In the 1990s, the immigration pressures on Europe have been focused overwhelmingly on one country - Germany. It is the point of arrival for many people from central and eastern Europe as well as for those who fled the war in former Yugoslavia. In 1992 alone, 123,000 asylum seekers arrived in Germany from former Yugoslavia, 104,000 from Romania and 231,000 ethnic Germans arrived from eastern Europe.

The rate of migration into Britain remained fairly steady during the 1980s, at around 60,000 to 70,000 a year - compared with the 1970s and early 1980s, when around the same number were leaving Britain every year. It is perfectly possible to argue that the only thing stopping a much larger wave of immigration has been the valiant passport officer.

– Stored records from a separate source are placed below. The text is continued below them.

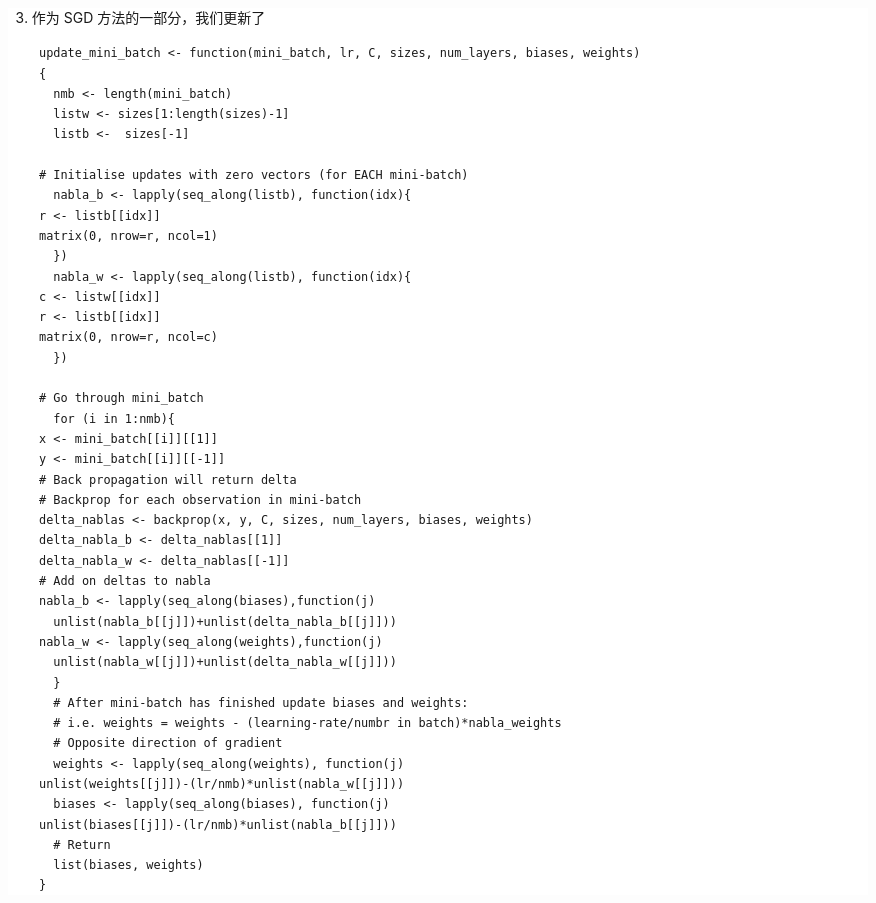     

3. 作为 SGD 方法的一部分，我们更新了
	    
	    update_mini_batch <- function(mini_batch, lr, C, sizes, num_layers, biases, weights)
	    {
	      nmb <- length(mini_batch)
	      listw <- sizes[1:length(sizes)-1]
	      listb <-  sizes[-1]
	    
	    # Initialise updates with zero vectors (for EACH mini-batch)
	      nabla_b <- lapply(seq_along(listb), function(idx){
	    r <- listb[[idx]]
	    matrix(0, nrow=r, ncol=1)
	      })
	      nabla_w <- lapply(seq_along(listb), function(idx){
	    c <- listw[[idx]]
	    r <- listb[[idx]]
	    matrix(0, nrow=r, ncol=c)
	      })
	    
	    # Go through mini_batch
	      for (i in 1:nmb){
	    x <- mini_batch[[i]][[1]]
	    y <- mini_batch[[i]][[-1]]
	    # Back propagation will return delta
	    # Backprop for each observation in mini-batch
	    delta_nablas <- backprop(x, y, C, sizes, num_layers, biases, weights)
	    delta_nabla_b <- delta_nablas[[1]]
	    delta_nabla_w <- delta_nablas[[-1]]
	    # Add on deltas to nabla
	    nabla_b <- lapply(seq_along(biases),function(j)
	      unlist(nabla_b[[j]])+unlist(delta_nabla_b[[j]]))
	    nabla_w <- lapply(seq_along(weights),function(j)
	      unlist(nabla_w[[j]])+unlist(delta_nabla_w[[j]]))
	      }
	      # After mini-batch has finished update biases and weights:
	      # i.e. weights = weights - (learning-rate/numbr in batch)*nabla_weights
	      # Opposite direction of gradient
	      weights <- lapply(seq_along(weights), function(j)
	    unlist(weights[[j]])-(lr/nmb)*unlist(nabla_w[[j]]))
	      biases <- lapply(seq_along(biases), function(j)
	    unlist(biases[[j]])-(lr/nmb)*unlist(nabla_b[[j]]))
	      # Return
	      list(biases, weights)
	    }
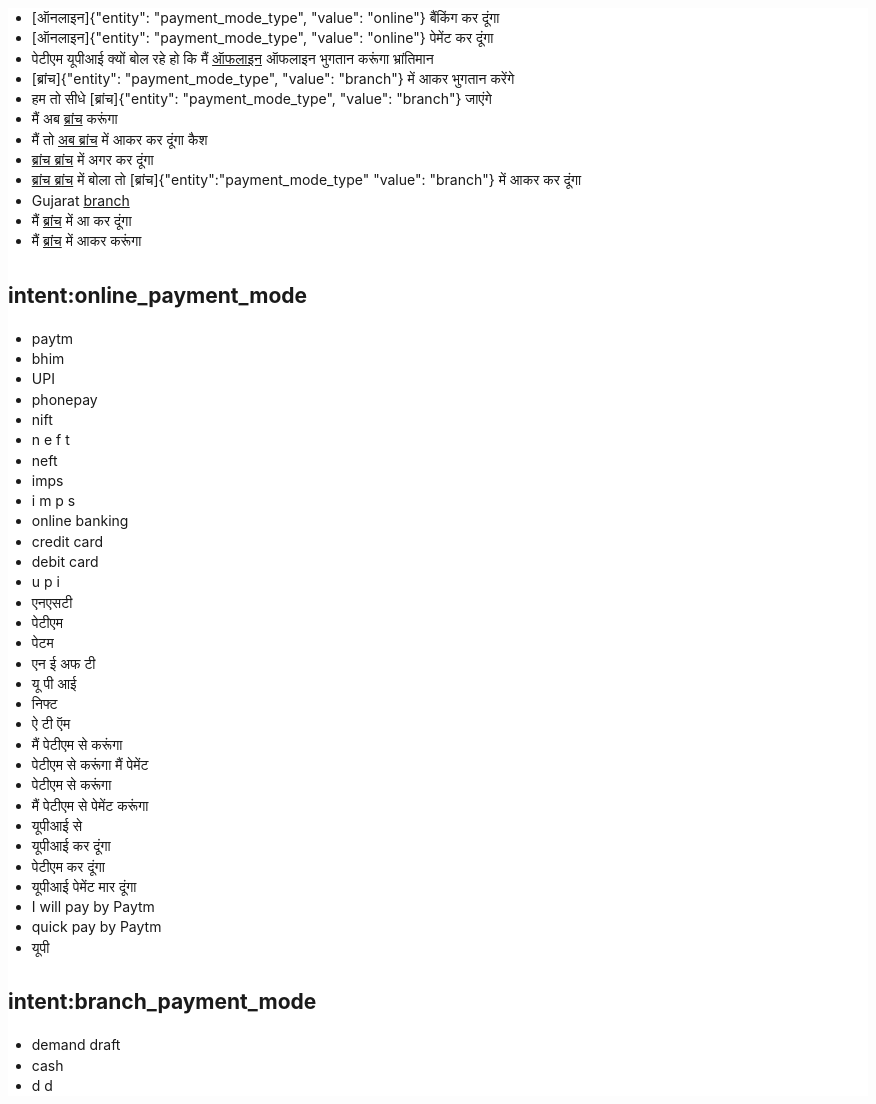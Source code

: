 - [ऑनलाइन]{"entity": "payment_mode_type", "value": "online"} बैंकिंग कर दूंगा
- [ऑनलाइन]{"entity": "payment_mode_type", "value": "online"} पेमेंट कर दूंगा
- पेटीएम यूपीआई क्यों बोल रहे हो कि मैं [ऑफलाइन](payment_mode_type) ऑफलाइन भुगतान करूंगा भ्रांतिमान
- [ब्रांच]{"entity": "payment_mode_type", "value": "branch"} में आकर भुगतान करेंगे
- हम तो सीधे [ब्रांच]{"entity": "payment_mode_type", "value": "branch"} जाएंगे
- मैं अब [ब्रांच](payment_mode_type) करूंगा
- मैं तो [अब ब्रांच](payment_mode_type) में आकर कर दूंगा कैश
- [ब्रांच ब्रांच](payment_mode_type) में अगर कर दूंगा
- [ब्रांच ब्रांच](payment_mode_type) में बोला तो [ब्रांच]{"entity":"payment_mode_type" "value": "branch"} में आकर कर दूंगा
- Gujarat [branch](payment_mode_type)
- मैं [ब्रांच](payment_mode_type) में आ कर दूंगा
- मैं [ब्रांच](payment_mode_type) में आकर करूंगा

## intent:online_payment_mode
- paytm
- bhim
- UPI
- phonepay
- nift
- n e f t
- neft
- imps
- i m p s
- online banking
- credit card
- debit card
- u p i
- एनएसटी
- पेटीएम
- पेटम
- एन  ई अफ टी
- यू पी आई
- निफ्ट
- ऐ टी ऍम
- मैं पेटीएम से करूंगा
- पेटीएम से करूंगा मैं पेमेंट
- पेटीएम से करूंगा
- मैं पेटीएम से पेमेंट करूंगा
- यूपीआई से
- यूपीआई कर दूंगा
- पेटीएम कर दूंगा
- यूपीआई पेमेंट मार दूंगा
- I will pay by Paytm
- quick pay by Paytm
- यूपी

## intent:branch_payment_mode
- demand draft
- cash
- d d
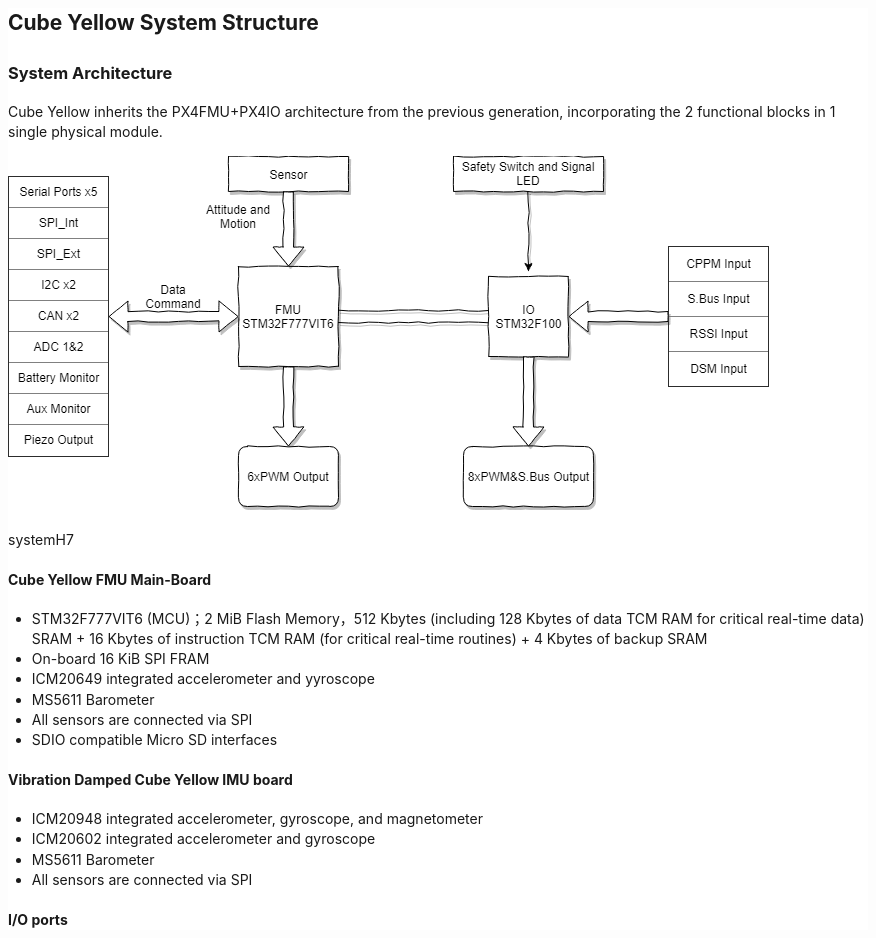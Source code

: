## Cube Yellow System Structure <a id="cube-yellow-system-structure"></a>

### System Architecture <a id="system-architecture"></a>

Cube Yellow inherits the PX4FMU+PX4IO architecture from the previous generation, incorporating the 2 functional blocks in 1 single physical module.

![](../.gitbook/assets/systemf7.png)

systemH7

#### Cube Yellow FMU Main-Board <a id="cube-yellow-fmu-main-board"></a>

* STM32F777VIT6 \(MCU\)；2 MiB Flash Memory，512 Kbytes \(including 128 Kbytes of data TCM RAM for critical real-time data\) SRAM + 16 Kbytes of instruction TCM RAM \(for critical real-time routines\) + 4 Kbytes of backup SRAM
* On-board 16 KiB SPI FRAM
* ICM20649 integrated accelerometer and yyroscope
* MS5611 Barometer
* All sensors are connected via SPI
* SDIO compatible Micro SD interfaces

#### Vibration Damped Cube Yellow IMU board <a id="vibration-damped-cube-yellow-imu-board"></a>

* ICM20948 integrated accelerometer, gyroscope, and magnetometer
* ICM20602 integrated accelerometer and gyroscope
* MS5611 Barometer
* All sensors are connected via SPI

#### I/O ports <a id="io-ports"></a>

The second element of Mr Wardle's argument is that Brussels wants Britain to drop passport controls. This is also correct (see box, below right). But his third contention - that once controls are gone, Euro-welfare scroungers will be taking all the best seats on the Eurostar - is a bit more dodgy. There is little evidence of a vast mass of people desperate to claim lavish British welfare benefits if only they could slip into the country. Britain cannot stop EU citizens from coming in and claiming welfare benefits if they meet the conditions - but they do not seem to want to come in large numbers. About half of Britain's 2 million population of foreign status are from Europe, but two-thirds of those of those are from Ireland, with which Britain has ties centuries old. And the rights of open access to benefits do not necessarily extend to those from third (non-EU) countries who are resident in Europe.

Britain's welfare benefits are not especially lavish by European standards, certainly compared to those of Germany, Denmark, the Netherlands and Sweden. These countries are also richer than Britain. None, bar Germany, has experienced a flood of newcomers, though all have experienced a rise in immigration - legal and illegal - and have tightened their controls as a result, even without having passport controls on their national borders.

It is possible, of course, that migrant communities could decide, once they had arrived in Europe, to head for Britain in search of work, perhaps attracted by Britain's lax regulations on employment. In general, however, migrants tend to remain in areas where they have family and where their communities are already established. The main source of legal immigration is the arrival of family members. The possibility of - for instance - a rapid movement of immigrants from the Maghreb through France to Britain seems very unlikely.

Finally, Mr Wardle argues that the EU is encouraging an immigration free- for-all. This is very misleading. The European Union has spent the past five years accumulating measures that make it more and more difficult for immigrants and asylum seekers to get into Europe. Only last week a group of EU countries got together to reintroduce visas for people from former Yugoslavia and impose stricter identity controls.

Once central Europe joins the EU, its citizens would be free to enter other states, of course. If London believes that these people would come straight to Britain, it is free to oppose their countries' membership. But the whole point of membership is to stabilise their economies and bring them up to Western norms, making emigration a less attractive option. Ireland, for instance, has already seen emigration stabilise and fall while in the EU. It is called economic integration, and even Tory Eurosceptics say that free trade is what the whole exercise is supposed to be about.

The approach taken by Europe on the movement of people has been consistent from the start: remove internal borders while toughening up controls on the exterior. Immigration policy is made between EU governments, and member governments retain national vetoes on virtually every related aspect. Germany is pressing for European moves to complement its own in reducing the influx of asylum seekers; France's interior minister, Charles Pasqua, has made his name with tough moves to clamp down on immigration, prompted by fears of Algerian civil war. While men like him are running Europe's interior ministries, the chances of national capitals losing their grip on policy, or of sudden outbursts of liberalism, seem remote. Mr Wardle is tilting at windmills.